Economic grades of nickel, copper and cobalt remain confined to the roughly west-to-east striking band of known zones at Voisey’s Bay, Labrador, reports Inco (n-t).
The major’s Voisey’s Bay Nickel unit continues to explore Block 1, the claim block on which all the known reserves and resources of the Voisey’s Bay project have been found. The length of the newest zone, Reid Brook, has been extended to 1,100 metres. This zone lies beneath, but is partly contiguous with, the Discovery Hill portion of the relatively low-grade Western Extension zone. The Reid Brook zone remains open to the east. Inco reports that the latest hole at Reid Brook hit 30 metres of massive sulphide mineralization at 800 metres below surface. Grades were not released.
Sixty-five holes have now been drilled on the Reid Brook zone, and a preliminary estimate of its resource and of the shallow resources of the Discovery Hill zone is being calculated.
Ninety-six drill holes have been completed on Eastern Deeps, where nickel-copper-cobalt mineralization ranges from 600 to 1,000 metres below surface. Inco reports that drilling several kilometres beyond the known limits of Eastern Deeps had resulted in intervals of nickel and copper sulphide mineralization. However, no economic grades have been encountered.

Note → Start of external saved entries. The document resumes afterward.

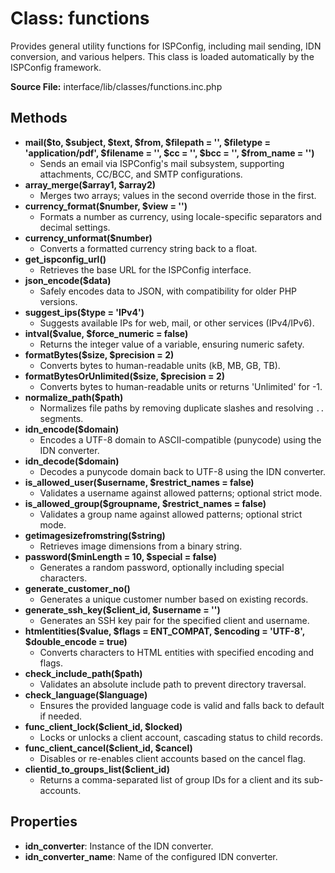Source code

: # Class: functions

Provides general utility functions for ISPConfig, including mail sending, IDN conversion, and various helpers. This class is loaded automatically by the ISPConfig framework.

**Source File:** interface/lib/classes/functions.inc.php

## Methods
- **mail($to, $subject, $text, $from, $filepath = '', $filetype = 'application/pdf', $filename = '', $cc = '', $bcc = '', $from_name = '')**
  - Sends an email via ISPConfig's mail subsystem, supporting attachments, CC/BCC, and SMTP configurations.
- **array_merge($array1, $array2)**
  - Merges two arrays; values in the second override those in the first.
- **currency_format($number, $view = '')**
  - Formats a number as currency, using locale-specific separators and decimal settings.
- **currency_unformat($number)**
  - Converts a formatted currency string back to a float.
- **get_ispconfig_url()**
  - Retrieves the base URL for the ISPConfig interface.
- **json_encode($data)**
  - Safely encodes data to JSON, with compatibility for older PHP versions.
- **suggest_ips($type = 'IPv4')**
  - Suggests available IPs for web, mail, or other services (IPv4/IPv6).
- **intval($value, $force_numeric = false)**
  - Returns the integer value of a variable, ensuring numeric safety.
- **formatBytes($size, $precision = 2)**
  - Converts bytes to human-readable units (kB, MB, GB, TB).
- **formatBytesOrUnlimited($size, $precision = 2)**
  - Converts bytes to human-readable units or returns 'Unlimited' for -1.
- **normalize_path($path)**
  - Normalizes file paths by removing duplicate slashes and resolving `..` segments.
- **idn_encode($domain)**
  - Encodes a UTF-8 domain to ASCII-compatible (punycode) using the IDN converter.
- **idn_decode($domain)**
  - Decodes a punycode domain back to UTF-8 using the IDN converter.
- **is_allowed_user($username, $restrict_names = false)**
  - Validates a username against allowed patterns; optional strict mode.
- **is_allowed_group($groupname, $restrict_names = false)**
  - Validates a group name against allowed patterns; optional strict mode.
- **getimagesizefromstring($string)**
  - Retrieves image dimensions from a binary string.
- **password($minLength = 10, $special = false)**
  - Generates a random password, optionally including special characters.
- **generate_customer_no()**
  - Generates a unique customer number based on existing records.
- **generate_ssh_key($client_id, $username = '')**
  - Generates an SSH key pair for the specified client and username.
- **htmlentities($value, $flags = ENT_COMPAT, $encoding = 'UTF-8', $double_encode = true)**
  - Converts characters to HTML entities with specified encoding and flags.
- **check_include_path($path)**
  - Validates an absolute include path to prevent directory traversal.
- **check_language($language)**
  - Ensures the provided language code is valid and falls back to default if needed.
- **func_client_lock($client_id, $locked)**
  - Locks or unlocks a client account, cascading status to child records.
- **func_client_cancel($client_id, $cancel)**
  - Disables or re-enables client accounts based on the cancel flag.
- **clientid_to_groups_list($client_id)**
  - Returns a comma-separated list of group IDs for a client and its sub-accounts.

## Properties
- **idn_converter**: Instance of the IDN converter.
- **idn_converter_name**: Name of the configured IDN converter.
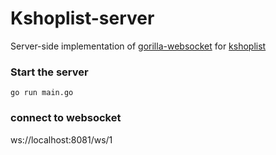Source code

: # Kshoplist-server
Server-side implementation of [gorilla-websocket](https://github.com/gorilla/websocket) for [kshoplist](https://github.com/mkeiji/kshoplist) 

### Start the server
`go run main.go`
 
### connect to websocket
ws://localhost:8081/ws/1
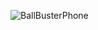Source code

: ![BallBusterPhone](https://user-images.githubusercontent.com/78274996/215570126-fdb34a17-9a0f-493a-915e-bf3e556e9832.png)
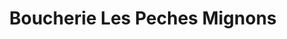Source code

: ---
title: "Boucherie Les Peches Mignons"
url: /gatineau/boucherie-les-peches-mignons/
shop: butcher
---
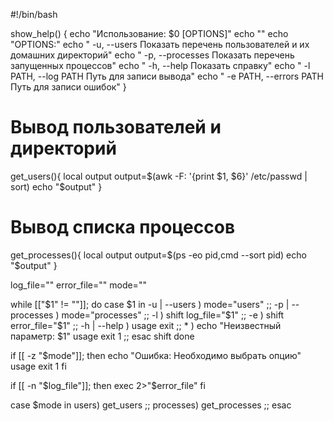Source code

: #!/bin/bash

show_help() {
  echo "Использование: $0 [OPTIONS]"
  echo ""
  echo "OPTIONS:"
  echo " -u, --users              Показать перечень пользователей и их домашних директорий"
  echo " -p, --processes          Показать перечень запущенных процессов"
  echo " -h, --help               Показать справку"
  echo " -l PATH, --log PATH      Путь для записи вывода"
  echo " -e PATH, --errors PATH   Путь для записи ошибок"
}

# Вывод пользователей и директорий
get_users(){
  local output
  output=$(awk -F: '{print $1, $6}' /etc/passwd | sort)
  echo "$output"
}

# Вывод списка процессов
get_processes(){
  local output
  output=$(ps -eo pid,cmd --sort pid)
  echo "$output"
}

log_file=""
error_file=""
mode=""

while [["$1" != ""]]; do
  case $1 in
    -u | --users )  mode="users"
                    ;;
    -p | --processes ) mode="processes"
                       ;;
    -l )                shift
                       log_file="$1"
                       ;;
    -e )                shift
                       error_file="$1"
                       ;;
    -h | --help )      usage
                       exit
                       ;;
    * )                echo "Неизвестный параметр: $1"
                       usage
                       exit 1
                       ;;
  esac
  shift
done

if [[ -z "$mode"]]; then
  echo "Ошибка: Необходимо выбрать опцию"
  usage
  exit 1
fi

if [[ -n "$log_file"]]; then
  exec 2>"$error_file"
fi

case $mode in
  users) get_users
         ;;
  processes) get_processes
             ;;
esac
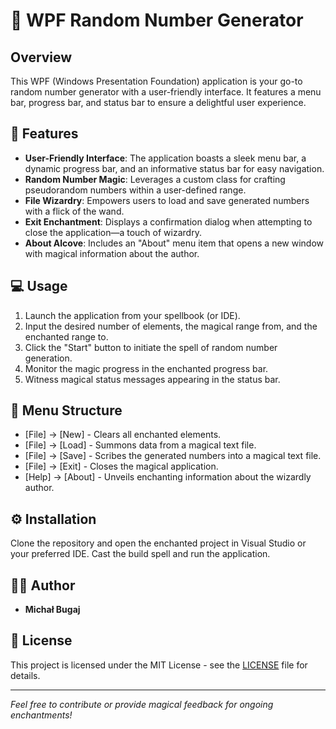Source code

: # 🎲 WPF Random Number Generator

## Overview

This WPF (Windows Presentation Foundation) application is your go-to random number generator with a user-friendly interface. It features a menu bar, progress bar, and status bar to ensure a delightful user experience.

## 🌟 Features

- **User-Friendly Interface**: The application boasts a sleek menu bar, a dynamic progress bar, and an informative status bar for easy navigation.
- **Random Number Magic**: Leverages a custom class for crafting pseudorandom numbers within a user-defined range.
- **File Wizardry**: Empowers users to load and save generated numbers with a flick of the wand.
- **Exit Enchantment**: Displays a confirmation dialog when attempting to close the application—a touch of wizardry.
- **About Alcove**: Includes an "About" menu item that opens a new window with magical information about the author.

## 💻 Usage

1. Launch the application from your spellbook (or IDE).
2. Input the desired number of elements, the magical range from, and the enchanted range to.
3. Click the "Start" button to initiate the spell of random number generation.
4. Monitor the magic progress in the enchanted progress bar.
5. Witness magical status messages appearing in the status bar.

## 📜 Menu Structure

- [File] -> [New] - Clears all enchanted elements.
- [File] -> [Load] - Summons data from a magical text file.
- [File] -> [Save] - Scribes the generated numbers into a magical text file.
- [File] -> [Exit] - Closes the magical application.
- [Help] -> [About] - Unveils enchanting information about the wizardly author.

## ⚙️ Installation

Clone the repository and open the enchanted project in Visual Studio or your preferred IDE. Cast the build spell and run the application.

## 🧙‍♂️ Author

- **Michał Bugaj**

## 📜 License

This project is licensed under the MIT License - see the [LICENSE](LICENSE) file for details.

---

*Feel free to contribute or provide magical feedback for ongoing enchantments!*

Several kilometres east of Inco’s drills, a joint venture consisting of Columbia Yukon Resources (cyr-a), International CanAlaska Resources (ica-v) and Falconbridge (fl-t) continues to search for an eastern extension of Eastern Deeps but has yet to come across any economic nickel-copper-cobalt grades.
Inco’s next geophysical targets include areas south of the Western Extension zone and an area north of the Ovoid and Eastern Deeps zones, where troctolite chemically identical to that found within the known mineralized zones has been found.
As of early July, nearly 200,000 metres in 400 holes had been drilled at Voisey’s Bay.
Meanwhile, the 26-day strike at Inco’s Sudbury operations took its toll on the company’s second-quarter earnings. Income amounted to US$16 million, compared with US$61 million in the same period in 1996.
The strike materialized on the books as a US$20-million after-tax expense, and this — combined with lower realized prices for nickel, cobalt and copper, and increased production costs, due in part to a scheduled reconstruction of one of the furnaces at PT Inco in Indonesia — had an unwelcome effect on Inco’s bottom line.